Search code examples
pythonmachine-learningtextnlplangchain

What does langchain CharacterTextSplitter's chunk_size param even do?


My default assumption was that the chunk_size parameter would set a ceiling on the size of the chunks/splits that come out of the split_text method, but that's clearly not right:

from langchain.text_splitter import RecursiveCharacterTextSplitter, CharacterTextSplitter

chunk_size = 6
chunk_overlap = 2

c_splitter = CharacterTextSplitter(chunk_size=chunk_size, chunk_overlap=chunk_overlap)

text = 'abcdefghijklmnopqrstuvwxyz'

c_splitter.split_text(text)

prints: ['abcdefghijklmnopqrstuvwxyz'], i.e. one single chunk that is much larger than chunk_size=6.

So I understand that it didn't split the text into chunks because it never encountered the separator. But so then the question is what is the chunk_size even doing?

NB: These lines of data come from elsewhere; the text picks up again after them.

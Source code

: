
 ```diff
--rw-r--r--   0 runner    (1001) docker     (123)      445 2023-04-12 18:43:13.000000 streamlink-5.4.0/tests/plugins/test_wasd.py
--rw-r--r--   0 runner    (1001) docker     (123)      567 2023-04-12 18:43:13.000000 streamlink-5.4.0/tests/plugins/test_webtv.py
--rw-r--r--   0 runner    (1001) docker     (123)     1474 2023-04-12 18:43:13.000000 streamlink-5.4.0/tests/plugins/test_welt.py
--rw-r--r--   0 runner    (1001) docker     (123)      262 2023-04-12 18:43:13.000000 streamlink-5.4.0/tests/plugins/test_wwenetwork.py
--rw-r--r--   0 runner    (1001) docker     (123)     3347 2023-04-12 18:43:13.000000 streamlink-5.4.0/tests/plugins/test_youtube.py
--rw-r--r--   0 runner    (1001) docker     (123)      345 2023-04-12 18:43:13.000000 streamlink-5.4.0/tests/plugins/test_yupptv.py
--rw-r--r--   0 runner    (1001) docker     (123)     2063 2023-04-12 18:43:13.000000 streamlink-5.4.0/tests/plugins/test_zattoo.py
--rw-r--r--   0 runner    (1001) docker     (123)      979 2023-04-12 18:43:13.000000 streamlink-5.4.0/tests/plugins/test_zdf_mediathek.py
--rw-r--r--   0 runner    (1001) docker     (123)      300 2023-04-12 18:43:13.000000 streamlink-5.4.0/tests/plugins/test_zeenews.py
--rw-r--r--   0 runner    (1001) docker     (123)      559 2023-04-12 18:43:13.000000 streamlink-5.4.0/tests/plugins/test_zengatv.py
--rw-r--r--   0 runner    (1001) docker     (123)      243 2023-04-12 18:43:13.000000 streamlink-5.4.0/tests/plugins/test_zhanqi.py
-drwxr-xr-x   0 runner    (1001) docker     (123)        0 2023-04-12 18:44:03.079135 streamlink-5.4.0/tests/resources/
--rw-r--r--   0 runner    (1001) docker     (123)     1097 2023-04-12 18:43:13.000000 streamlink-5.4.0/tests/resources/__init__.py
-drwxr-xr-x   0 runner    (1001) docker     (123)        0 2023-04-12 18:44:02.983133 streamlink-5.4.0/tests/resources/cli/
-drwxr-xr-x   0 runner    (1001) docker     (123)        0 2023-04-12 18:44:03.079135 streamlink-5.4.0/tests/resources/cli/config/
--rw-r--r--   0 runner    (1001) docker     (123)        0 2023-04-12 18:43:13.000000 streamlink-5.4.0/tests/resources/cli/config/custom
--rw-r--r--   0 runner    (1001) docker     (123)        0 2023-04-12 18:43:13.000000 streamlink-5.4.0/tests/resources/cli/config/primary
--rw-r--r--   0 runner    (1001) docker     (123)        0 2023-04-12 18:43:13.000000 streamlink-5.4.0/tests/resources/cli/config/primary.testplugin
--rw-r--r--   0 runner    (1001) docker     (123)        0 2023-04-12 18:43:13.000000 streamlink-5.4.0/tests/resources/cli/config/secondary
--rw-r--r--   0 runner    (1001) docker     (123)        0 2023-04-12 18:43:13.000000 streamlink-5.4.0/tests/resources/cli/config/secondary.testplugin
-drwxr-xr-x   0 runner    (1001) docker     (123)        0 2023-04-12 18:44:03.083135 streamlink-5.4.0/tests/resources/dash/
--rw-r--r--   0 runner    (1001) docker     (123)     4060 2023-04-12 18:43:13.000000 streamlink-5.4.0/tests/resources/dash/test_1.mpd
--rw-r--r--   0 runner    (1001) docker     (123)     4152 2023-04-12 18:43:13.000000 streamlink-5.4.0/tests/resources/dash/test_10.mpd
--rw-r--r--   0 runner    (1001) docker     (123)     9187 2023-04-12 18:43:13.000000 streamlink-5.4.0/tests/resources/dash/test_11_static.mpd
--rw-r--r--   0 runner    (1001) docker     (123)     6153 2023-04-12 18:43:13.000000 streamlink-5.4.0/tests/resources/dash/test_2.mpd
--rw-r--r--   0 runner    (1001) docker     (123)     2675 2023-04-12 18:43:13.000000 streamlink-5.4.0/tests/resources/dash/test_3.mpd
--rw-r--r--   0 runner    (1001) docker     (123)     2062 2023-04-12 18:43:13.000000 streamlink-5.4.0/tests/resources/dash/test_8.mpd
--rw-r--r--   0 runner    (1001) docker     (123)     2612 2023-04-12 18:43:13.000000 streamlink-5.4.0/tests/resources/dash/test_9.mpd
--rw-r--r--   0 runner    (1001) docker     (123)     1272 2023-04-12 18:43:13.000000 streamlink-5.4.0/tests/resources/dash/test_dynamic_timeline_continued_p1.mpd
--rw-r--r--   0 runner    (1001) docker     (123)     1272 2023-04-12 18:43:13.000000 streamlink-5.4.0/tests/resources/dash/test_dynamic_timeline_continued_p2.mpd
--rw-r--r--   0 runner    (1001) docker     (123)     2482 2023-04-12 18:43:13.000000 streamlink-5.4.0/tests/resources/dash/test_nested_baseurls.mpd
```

I checked the documentation page for langchain.text_splitter.CharacterTextSplitter here but did not see an answer to this question. And I asked the "mendable" chat-with-langchain-docs search functionality, but got the answer "The chunk_size parameter of the CharacterTextSplitter determines the maximum number of characters in each chunk of text."...which is not true, as the code sample above shows.


Solution

  • CharacterTextSplitter will only split on separator (which is '\n\n' by default). chunk_size is the maximum chunk size that will be split if splitting is possible. If a string starts with n characters, has a separator, and has m more characters before the next separator then the first chunk size will be n if chunk_size < n + m + len(separator).

    Your example string has no matching separators so there's nothing to split on.

    Basically, it attempts to make chunks that are <= chunk_size, but will still produce chunks > chunk_size if the minimum size chunks that can be created are > chunk_size.